RAW DATA Block Start
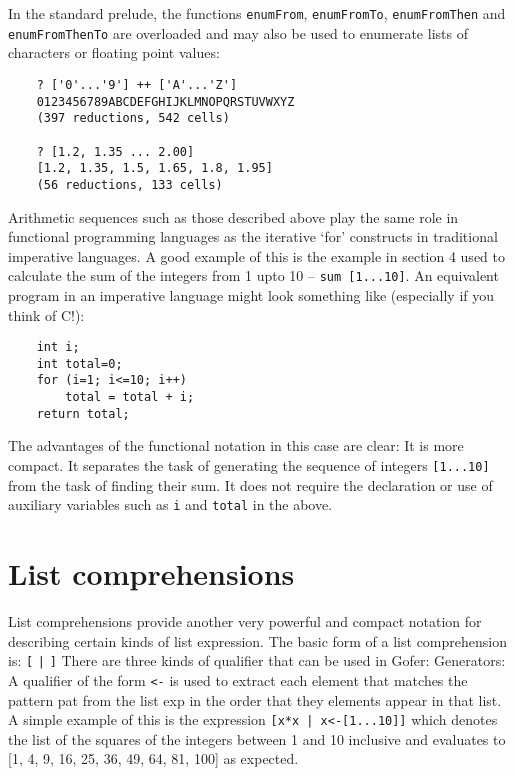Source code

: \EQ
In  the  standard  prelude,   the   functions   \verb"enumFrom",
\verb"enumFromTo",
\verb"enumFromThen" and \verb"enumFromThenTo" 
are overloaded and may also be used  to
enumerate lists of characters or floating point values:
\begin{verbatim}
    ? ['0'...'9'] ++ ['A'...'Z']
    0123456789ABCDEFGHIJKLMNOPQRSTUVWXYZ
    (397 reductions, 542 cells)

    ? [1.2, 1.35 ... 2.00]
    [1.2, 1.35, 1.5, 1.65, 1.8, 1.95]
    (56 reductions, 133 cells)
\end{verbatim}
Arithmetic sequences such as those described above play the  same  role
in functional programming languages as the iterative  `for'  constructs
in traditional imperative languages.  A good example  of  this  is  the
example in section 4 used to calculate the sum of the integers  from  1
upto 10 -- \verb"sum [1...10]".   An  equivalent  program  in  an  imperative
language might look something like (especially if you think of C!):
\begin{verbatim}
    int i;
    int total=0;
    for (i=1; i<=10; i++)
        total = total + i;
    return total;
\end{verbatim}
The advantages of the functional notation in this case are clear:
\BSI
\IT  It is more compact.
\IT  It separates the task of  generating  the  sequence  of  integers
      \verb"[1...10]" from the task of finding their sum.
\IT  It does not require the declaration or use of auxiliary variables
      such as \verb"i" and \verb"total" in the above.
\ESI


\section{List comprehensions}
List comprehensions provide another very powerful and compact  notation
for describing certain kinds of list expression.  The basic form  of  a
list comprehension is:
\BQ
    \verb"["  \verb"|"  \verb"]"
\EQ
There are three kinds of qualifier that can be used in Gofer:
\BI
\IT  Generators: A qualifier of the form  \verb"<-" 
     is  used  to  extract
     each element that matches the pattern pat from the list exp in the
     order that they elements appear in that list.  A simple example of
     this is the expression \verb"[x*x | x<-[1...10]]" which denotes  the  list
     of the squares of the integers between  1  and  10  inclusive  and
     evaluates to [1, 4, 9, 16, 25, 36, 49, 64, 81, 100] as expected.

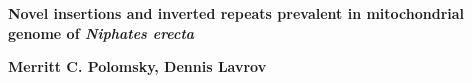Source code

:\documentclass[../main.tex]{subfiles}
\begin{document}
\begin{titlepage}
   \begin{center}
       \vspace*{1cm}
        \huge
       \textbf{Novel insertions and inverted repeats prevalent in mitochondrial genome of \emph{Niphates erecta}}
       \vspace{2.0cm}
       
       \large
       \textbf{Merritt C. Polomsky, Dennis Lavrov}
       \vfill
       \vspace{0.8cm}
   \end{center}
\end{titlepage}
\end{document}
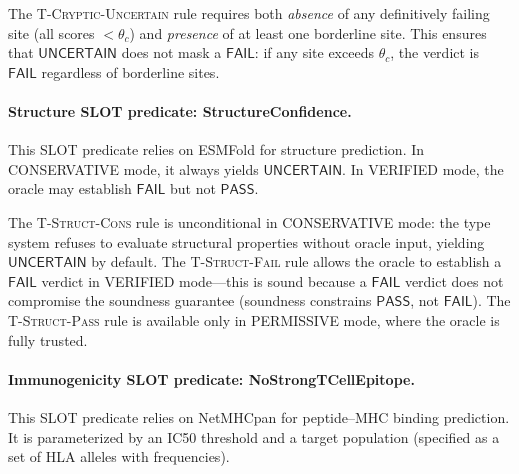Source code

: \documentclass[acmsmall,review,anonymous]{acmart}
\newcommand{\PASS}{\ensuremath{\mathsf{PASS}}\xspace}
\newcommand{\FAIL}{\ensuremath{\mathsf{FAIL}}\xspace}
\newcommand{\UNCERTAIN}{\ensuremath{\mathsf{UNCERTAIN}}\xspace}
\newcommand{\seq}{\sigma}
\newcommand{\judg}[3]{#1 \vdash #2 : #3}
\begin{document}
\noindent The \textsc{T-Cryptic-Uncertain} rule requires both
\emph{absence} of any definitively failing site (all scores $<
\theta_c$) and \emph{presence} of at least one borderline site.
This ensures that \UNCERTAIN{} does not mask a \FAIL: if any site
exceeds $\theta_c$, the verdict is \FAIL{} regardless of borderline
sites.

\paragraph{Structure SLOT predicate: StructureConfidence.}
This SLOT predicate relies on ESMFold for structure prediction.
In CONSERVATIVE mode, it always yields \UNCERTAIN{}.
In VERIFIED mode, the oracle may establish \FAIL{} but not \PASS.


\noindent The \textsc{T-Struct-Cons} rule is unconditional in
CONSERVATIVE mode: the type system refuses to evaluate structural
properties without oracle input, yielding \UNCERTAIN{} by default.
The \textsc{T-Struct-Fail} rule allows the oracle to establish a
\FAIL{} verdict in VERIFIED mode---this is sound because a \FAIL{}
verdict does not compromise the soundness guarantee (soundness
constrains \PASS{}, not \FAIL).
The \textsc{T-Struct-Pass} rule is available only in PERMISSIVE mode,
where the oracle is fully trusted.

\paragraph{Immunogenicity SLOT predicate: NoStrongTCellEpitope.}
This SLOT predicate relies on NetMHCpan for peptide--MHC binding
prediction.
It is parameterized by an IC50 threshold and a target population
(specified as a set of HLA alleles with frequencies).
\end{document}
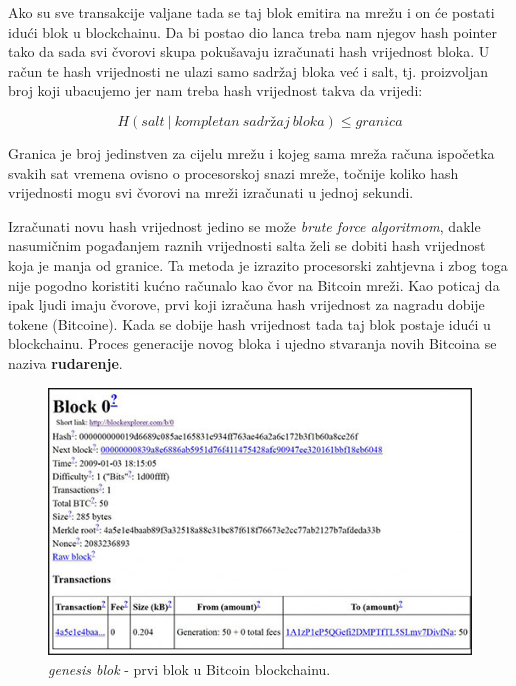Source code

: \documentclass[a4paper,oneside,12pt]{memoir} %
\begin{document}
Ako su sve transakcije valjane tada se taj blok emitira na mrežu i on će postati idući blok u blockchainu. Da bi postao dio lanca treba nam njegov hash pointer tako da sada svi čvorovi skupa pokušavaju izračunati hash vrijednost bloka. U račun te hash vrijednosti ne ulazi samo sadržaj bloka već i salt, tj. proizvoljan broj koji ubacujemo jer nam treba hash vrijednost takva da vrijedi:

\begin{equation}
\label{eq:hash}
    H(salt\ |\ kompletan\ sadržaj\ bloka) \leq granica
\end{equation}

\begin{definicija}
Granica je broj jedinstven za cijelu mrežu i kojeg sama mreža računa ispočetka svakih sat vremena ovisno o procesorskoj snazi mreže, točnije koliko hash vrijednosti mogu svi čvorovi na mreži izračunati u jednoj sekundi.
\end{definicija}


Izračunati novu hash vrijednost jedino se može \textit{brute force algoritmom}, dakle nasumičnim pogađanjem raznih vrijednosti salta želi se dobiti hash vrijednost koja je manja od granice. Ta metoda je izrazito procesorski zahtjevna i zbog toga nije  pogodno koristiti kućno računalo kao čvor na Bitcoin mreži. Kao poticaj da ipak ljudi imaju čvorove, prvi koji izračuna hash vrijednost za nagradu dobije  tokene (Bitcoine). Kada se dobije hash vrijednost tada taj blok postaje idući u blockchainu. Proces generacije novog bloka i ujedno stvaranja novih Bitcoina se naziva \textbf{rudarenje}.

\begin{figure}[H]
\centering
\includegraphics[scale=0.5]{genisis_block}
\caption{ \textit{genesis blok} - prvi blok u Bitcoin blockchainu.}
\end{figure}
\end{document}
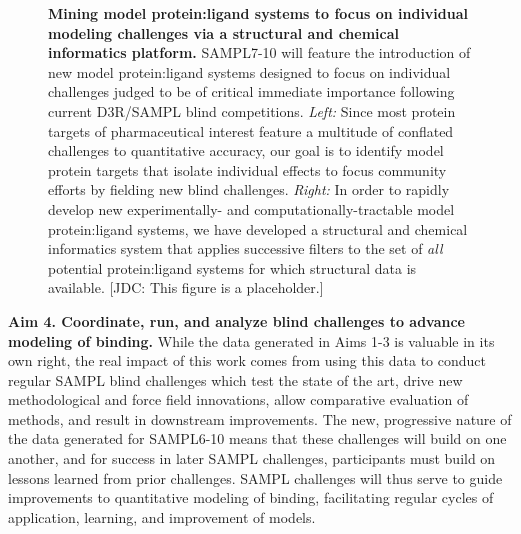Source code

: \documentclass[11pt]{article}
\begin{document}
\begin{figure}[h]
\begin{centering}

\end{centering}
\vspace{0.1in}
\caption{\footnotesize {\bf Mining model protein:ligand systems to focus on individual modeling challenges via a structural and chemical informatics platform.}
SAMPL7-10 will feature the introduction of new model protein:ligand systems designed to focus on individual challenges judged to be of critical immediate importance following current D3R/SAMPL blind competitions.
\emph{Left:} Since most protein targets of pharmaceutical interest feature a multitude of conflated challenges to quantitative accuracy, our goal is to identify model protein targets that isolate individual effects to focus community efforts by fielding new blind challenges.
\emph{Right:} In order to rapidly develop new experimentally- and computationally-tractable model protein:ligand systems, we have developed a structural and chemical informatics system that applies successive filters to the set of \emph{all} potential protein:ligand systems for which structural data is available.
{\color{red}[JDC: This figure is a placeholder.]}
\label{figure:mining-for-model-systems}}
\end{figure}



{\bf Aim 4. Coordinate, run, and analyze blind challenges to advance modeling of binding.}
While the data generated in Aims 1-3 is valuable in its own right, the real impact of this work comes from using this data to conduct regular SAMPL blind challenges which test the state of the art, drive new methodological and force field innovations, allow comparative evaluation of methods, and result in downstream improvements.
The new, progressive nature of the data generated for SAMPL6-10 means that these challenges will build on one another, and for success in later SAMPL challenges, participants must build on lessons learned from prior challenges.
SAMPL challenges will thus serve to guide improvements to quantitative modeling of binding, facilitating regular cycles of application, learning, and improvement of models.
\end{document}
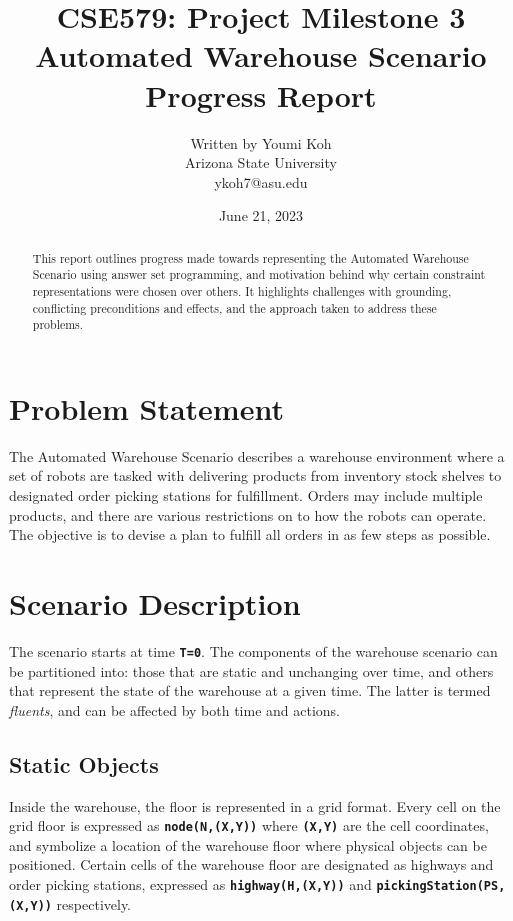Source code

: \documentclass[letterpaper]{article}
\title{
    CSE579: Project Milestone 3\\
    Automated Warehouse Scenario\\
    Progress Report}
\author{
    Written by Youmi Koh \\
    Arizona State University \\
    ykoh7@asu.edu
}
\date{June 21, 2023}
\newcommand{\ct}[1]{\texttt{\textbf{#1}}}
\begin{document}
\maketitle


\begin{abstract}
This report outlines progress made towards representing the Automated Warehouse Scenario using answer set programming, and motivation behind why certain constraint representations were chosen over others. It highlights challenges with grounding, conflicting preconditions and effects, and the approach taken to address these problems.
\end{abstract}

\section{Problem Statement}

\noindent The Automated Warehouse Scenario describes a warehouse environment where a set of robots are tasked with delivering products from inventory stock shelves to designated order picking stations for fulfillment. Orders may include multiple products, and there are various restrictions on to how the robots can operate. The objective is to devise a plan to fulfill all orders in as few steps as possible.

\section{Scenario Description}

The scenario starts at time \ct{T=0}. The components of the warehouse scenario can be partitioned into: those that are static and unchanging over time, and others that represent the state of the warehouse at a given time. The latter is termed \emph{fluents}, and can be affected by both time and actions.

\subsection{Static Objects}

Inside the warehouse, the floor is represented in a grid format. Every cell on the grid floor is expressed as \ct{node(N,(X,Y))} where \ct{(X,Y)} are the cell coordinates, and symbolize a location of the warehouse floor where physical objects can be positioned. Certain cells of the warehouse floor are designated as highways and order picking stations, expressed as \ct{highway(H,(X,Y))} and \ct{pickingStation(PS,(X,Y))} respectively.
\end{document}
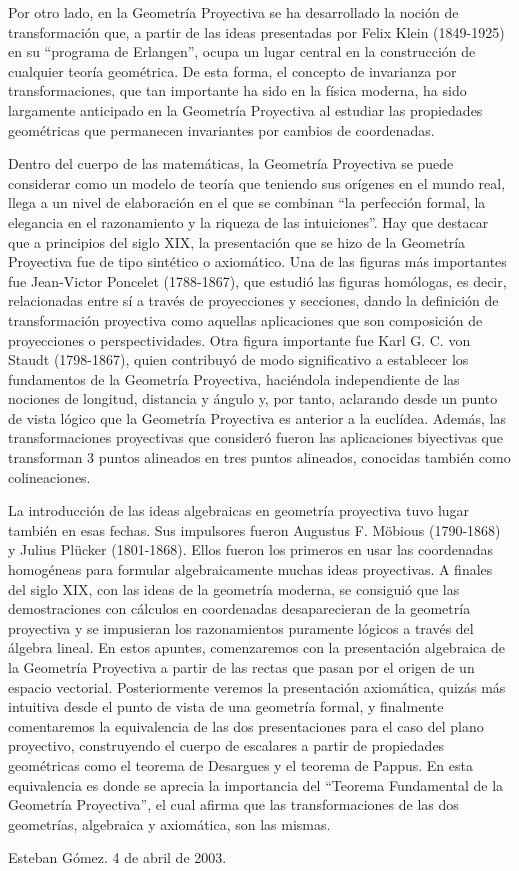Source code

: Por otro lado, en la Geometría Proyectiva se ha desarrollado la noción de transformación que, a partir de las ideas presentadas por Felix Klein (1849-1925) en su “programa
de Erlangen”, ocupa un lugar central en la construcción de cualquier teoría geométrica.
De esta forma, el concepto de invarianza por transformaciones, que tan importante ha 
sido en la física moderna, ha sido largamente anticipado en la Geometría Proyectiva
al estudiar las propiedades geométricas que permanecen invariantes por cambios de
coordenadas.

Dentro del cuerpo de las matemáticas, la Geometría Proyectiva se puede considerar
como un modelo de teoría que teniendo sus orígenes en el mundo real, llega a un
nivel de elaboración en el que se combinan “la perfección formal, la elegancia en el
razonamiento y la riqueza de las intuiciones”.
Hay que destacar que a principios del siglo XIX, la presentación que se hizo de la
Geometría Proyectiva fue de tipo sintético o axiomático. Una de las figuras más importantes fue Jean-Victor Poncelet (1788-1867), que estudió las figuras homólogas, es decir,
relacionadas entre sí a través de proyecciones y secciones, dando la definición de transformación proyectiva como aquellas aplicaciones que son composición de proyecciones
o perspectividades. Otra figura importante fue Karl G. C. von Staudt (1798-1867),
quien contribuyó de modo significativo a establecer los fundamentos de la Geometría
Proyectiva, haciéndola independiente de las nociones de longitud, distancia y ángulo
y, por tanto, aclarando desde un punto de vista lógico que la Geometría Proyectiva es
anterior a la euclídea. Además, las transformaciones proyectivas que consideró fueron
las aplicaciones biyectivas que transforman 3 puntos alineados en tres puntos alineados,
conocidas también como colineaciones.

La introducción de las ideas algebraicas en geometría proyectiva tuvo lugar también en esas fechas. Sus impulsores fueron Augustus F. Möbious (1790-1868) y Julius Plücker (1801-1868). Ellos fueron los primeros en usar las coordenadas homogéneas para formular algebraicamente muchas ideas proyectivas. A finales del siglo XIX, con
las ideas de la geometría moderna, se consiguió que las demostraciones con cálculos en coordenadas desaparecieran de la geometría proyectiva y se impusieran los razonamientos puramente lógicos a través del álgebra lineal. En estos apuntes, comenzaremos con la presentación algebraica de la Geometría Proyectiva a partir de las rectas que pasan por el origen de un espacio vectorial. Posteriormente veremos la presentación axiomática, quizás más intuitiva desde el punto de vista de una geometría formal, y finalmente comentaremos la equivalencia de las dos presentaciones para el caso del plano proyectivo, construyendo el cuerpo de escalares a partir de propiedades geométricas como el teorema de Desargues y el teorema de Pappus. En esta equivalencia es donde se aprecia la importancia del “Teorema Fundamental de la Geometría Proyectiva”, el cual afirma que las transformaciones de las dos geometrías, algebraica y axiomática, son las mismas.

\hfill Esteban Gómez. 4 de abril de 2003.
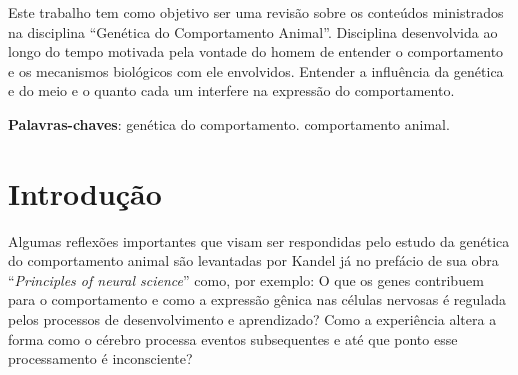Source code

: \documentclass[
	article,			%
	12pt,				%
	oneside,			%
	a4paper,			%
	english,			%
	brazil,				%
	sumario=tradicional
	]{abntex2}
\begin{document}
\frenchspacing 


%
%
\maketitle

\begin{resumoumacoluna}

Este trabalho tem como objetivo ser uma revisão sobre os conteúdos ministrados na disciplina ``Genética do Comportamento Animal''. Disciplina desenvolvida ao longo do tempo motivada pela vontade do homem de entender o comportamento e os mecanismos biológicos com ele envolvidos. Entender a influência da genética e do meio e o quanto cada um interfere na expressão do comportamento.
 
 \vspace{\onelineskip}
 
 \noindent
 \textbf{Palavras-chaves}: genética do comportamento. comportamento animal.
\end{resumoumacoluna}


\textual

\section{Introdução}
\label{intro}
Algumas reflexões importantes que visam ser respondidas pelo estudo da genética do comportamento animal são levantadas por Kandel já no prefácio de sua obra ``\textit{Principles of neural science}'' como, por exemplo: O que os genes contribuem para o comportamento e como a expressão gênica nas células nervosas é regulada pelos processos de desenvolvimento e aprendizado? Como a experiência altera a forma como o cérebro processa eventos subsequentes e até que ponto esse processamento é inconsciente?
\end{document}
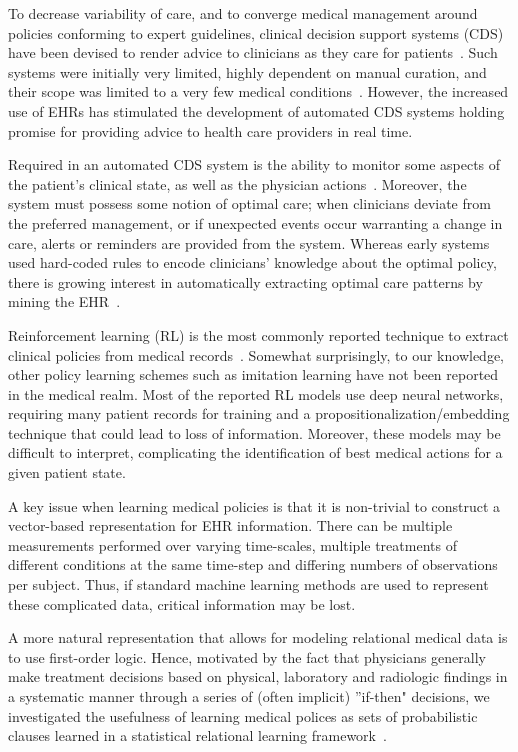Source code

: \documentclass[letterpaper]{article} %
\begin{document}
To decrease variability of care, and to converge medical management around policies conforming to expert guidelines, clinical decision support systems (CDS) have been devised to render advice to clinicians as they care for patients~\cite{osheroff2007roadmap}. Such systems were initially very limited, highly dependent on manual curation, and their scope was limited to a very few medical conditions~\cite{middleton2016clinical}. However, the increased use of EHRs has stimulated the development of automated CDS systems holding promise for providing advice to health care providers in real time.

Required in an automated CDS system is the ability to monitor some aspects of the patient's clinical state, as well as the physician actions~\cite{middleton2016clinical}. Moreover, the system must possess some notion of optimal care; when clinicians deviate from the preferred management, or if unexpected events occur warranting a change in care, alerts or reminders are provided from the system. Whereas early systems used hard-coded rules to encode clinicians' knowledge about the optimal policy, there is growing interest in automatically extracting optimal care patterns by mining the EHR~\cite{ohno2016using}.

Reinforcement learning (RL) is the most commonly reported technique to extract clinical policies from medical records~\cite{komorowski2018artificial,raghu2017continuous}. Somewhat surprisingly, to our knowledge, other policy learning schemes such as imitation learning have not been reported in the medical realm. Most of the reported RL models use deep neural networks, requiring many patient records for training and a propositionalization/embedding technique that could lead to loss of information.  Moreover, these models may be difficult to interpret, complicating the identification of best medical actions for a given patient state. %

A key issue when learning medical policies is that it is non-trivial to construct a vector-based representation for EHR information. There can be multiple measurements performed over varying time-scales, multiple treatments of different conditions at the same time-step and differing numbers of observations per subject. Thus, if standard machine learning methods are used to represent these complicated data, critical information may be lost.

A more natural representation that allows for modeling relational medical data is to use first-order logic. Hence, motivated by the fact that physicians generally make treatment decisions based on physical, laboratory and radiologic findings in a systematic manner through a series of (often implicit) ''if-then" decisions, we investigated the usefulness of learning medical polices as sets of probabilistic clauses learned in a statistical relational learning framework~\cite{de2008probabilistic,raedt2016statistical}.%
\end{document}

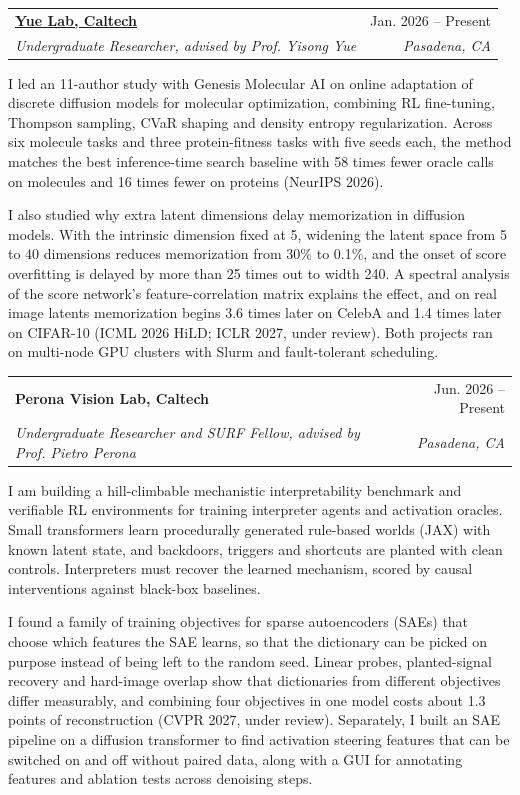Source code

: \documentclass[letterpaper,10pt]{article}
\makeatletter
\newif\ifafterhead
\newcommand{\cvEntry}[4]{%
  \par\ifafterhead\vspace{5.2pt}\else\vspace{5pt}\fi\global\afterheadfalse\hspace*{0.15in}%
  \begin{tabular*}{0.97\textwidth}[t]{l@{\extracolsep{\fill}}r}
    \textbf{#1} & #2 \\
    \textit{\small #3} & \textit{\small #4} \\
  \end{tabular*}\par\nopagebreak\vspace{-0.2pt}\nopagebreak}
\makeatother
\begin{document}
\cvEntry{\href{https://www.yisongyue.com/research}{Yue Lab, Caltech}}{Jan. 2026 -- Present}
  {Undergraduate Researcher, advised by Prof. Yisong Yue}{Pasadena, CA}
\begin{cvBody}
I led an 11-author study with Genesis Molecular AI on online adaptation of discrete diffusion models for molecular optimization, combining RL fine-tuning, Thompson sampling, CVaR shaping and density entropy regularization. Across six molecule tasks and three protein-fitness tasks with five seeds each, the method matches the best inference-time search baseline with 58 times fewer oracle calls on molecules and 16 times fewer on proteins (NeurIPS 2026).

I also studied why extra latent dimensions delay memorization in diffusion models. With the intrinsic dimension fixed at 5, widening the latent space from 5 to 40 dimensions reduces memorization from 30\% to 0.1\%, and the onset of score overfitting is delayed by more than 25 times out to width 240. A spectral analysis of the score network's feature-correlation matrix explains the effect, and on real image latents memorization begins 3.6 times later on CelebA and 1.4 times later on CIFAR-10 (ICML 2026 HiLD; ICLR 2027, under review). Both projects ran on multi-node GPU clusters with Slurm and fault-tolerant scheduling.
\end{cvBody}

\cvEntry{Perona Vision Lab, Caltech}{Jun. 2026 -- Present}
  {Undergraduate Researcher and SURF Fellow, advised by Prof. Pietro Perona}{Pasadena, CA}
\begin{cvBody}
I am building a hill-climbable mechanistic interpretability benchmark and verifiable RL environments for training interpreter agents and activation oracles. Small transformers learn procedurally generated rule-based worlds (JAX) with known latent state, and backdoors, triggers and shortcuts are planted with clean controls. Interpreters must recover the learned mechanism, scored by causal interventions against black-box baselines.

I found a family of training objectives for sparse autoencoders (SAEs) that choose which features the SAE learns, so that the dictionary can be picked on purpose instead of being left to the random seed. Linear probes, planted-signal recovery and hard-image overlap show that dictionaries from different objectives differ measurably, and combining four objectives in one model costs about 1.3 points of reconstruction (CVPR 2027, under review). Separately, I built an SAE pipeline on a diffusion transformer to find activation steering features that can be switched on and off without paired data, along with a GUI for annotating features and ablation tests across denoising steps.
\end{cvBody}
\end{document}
RAW DATA Block End
TO DO
Take the records above from their first line through the line with "in traditional imperative" and set those lines down word for word, minus the pictures.

TASK OUTPUT
Source code

: \EQ
In  the  standard  prelude,   the   functions   \verb"enumFrom",
\verb"enumFromTo",
\verb"enumFromThen" and \verb"enumFromThenTo" 
are overloaded and may also be used  to
enumerate lists of characters or floating point values:
\begin{verbatim}
    ? ['0'...'9'] ++ ['A'...'Z']
    0123456789ABCDEFGHIJKLMNOPQRSTUVWXYZ
    (397 reductions, 542 cells)

    ? [1.2, 1.35 ... 2.00]
    [1.2, 1.35, 1.5, 1.65, 1.8, 1.95]
    (56 reductions, 133 cells)
\end{verbatim}
Arithmetic sequences such as those described above play the  same  role
in functional programming languages as the iterative  `for'  constructs
in traditional imperative languages.  A good example  of  this  is  the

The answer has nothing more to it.